[Records to use Boundary: Start]
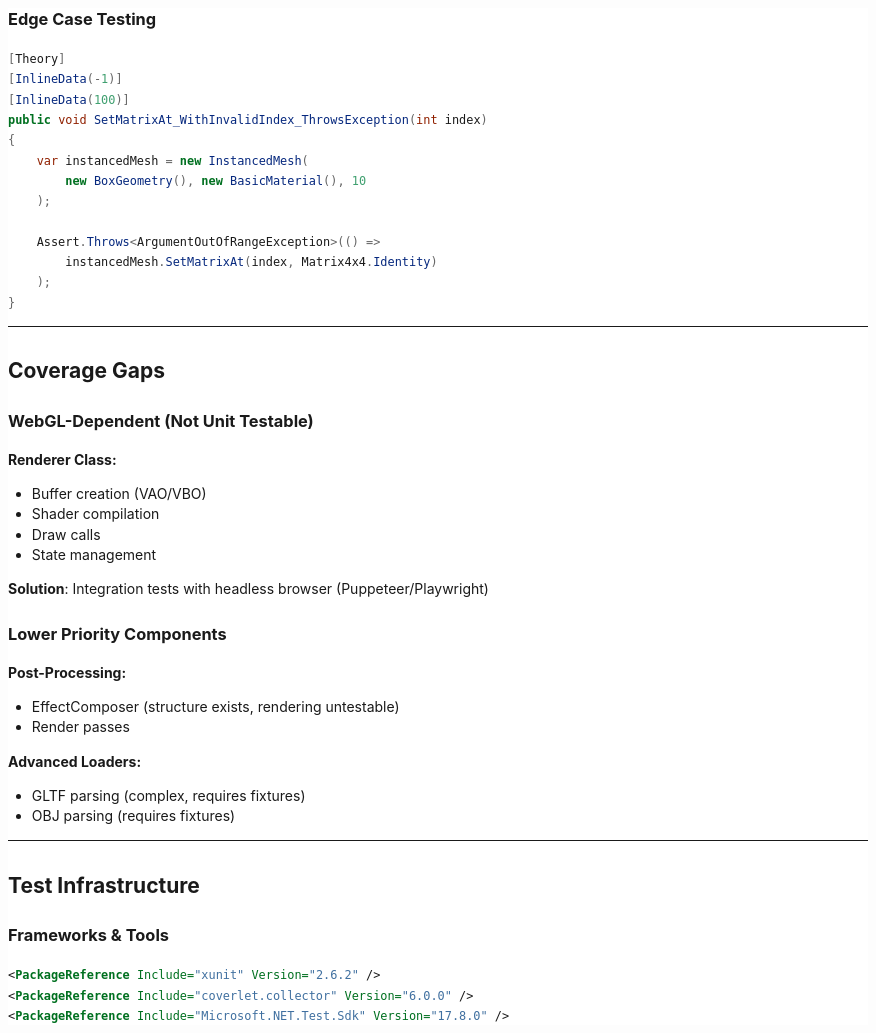 ### Edge Case Testing

```csharp
[Theory]
[InlineData(-1)]
[InlineData(100)]
public void SetMatrixAt_WithInvalidIndex_ThrowsException(int index)
{
    var instancedMesh = new InstancedMesh(
        new BoxGeometry(), new BasicMaterial(), 10
    );

    Assert.Throws<ArgumentOutOfRangeException>(() =>
        instancedMesh.SetMatrixAt(index, Matrix4x4.Identity)
    );
}
```

---

## Coverage Gaps

### WebGL-Dependent (Not Unit Testable)

**Renderer Class:**
- Buffer creation (VAO/VBO)
- Shader compilation
- Draw calls
- State management

**Solution**: Integration tests with headless browser (Puppeteer/Playwright)

### Lower Priority Components

**Post-Processing:**
- EffectComposer (structure exists, rendering untestable)
- Render passes

**Advanced Loaders:**
- GLTF parsing (complex, requires fixtures)
- OBJ parsing (requires fixtures)

---

## Test Infrastructure

### Frameworks & Tools

```xml
<PackageReference Include="xunit" Version="2.6.2" />
<PackageReference Include="coverlet.collector" Version="6.0.0" />
<PackageReference Include="Microsoft.NET.Test.Sdk" Version="17.8.0" />
```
[Records to use Boundary: End]
Exercise:
Would you give the records again exactly, dropping the pictures?

Output of the task:
 ### Edge Case Testing

```csharp
[Theory]
[InlineData(-1)]
[InlineData(100)]
public void SetMatrixAt_WithInvalidIndex_ThrowsException(int index)
{
    var instancedMesh = new InstancedMesh(
        new BoxGeometry(), new BasicMaterial(), 10
    );

    Assert.Throws<ArgumentOutOfRangeException>(() =>
        instancedMesh.SetMatrixAt(index, Matrix4x4.Identity)
    );
}
```

---

## Coverage Gaps

### WebGL-Dependent (Not Unit Testable)

**Renderer Class:**
- Buffer creation (VAO/VBO)
- Shader compilation
- Draw calls
- State management

**Solution**: Integration tests with headless browser (Puppeteer/Playwright)

### Lower Priority Components

**Post-Processing:**
- EffectComposer (structure exists, rendering untestable)
- Render passes

**Advanced Loaders:**
- GLTF parsing (complex, requires fixtures)
- OBJ parsing (requires fixtures)

---

## Test Infrastructure

### Frameworks & Tools

```xml
<PackageReference Include="xunit" Version="2.6.2" />
<PackageReference Include="coverlet.collector" Version="6.0.0" />
<PackageReference Include="Microsoft.NET.Test.Sdk" Version="17.8.0" />
```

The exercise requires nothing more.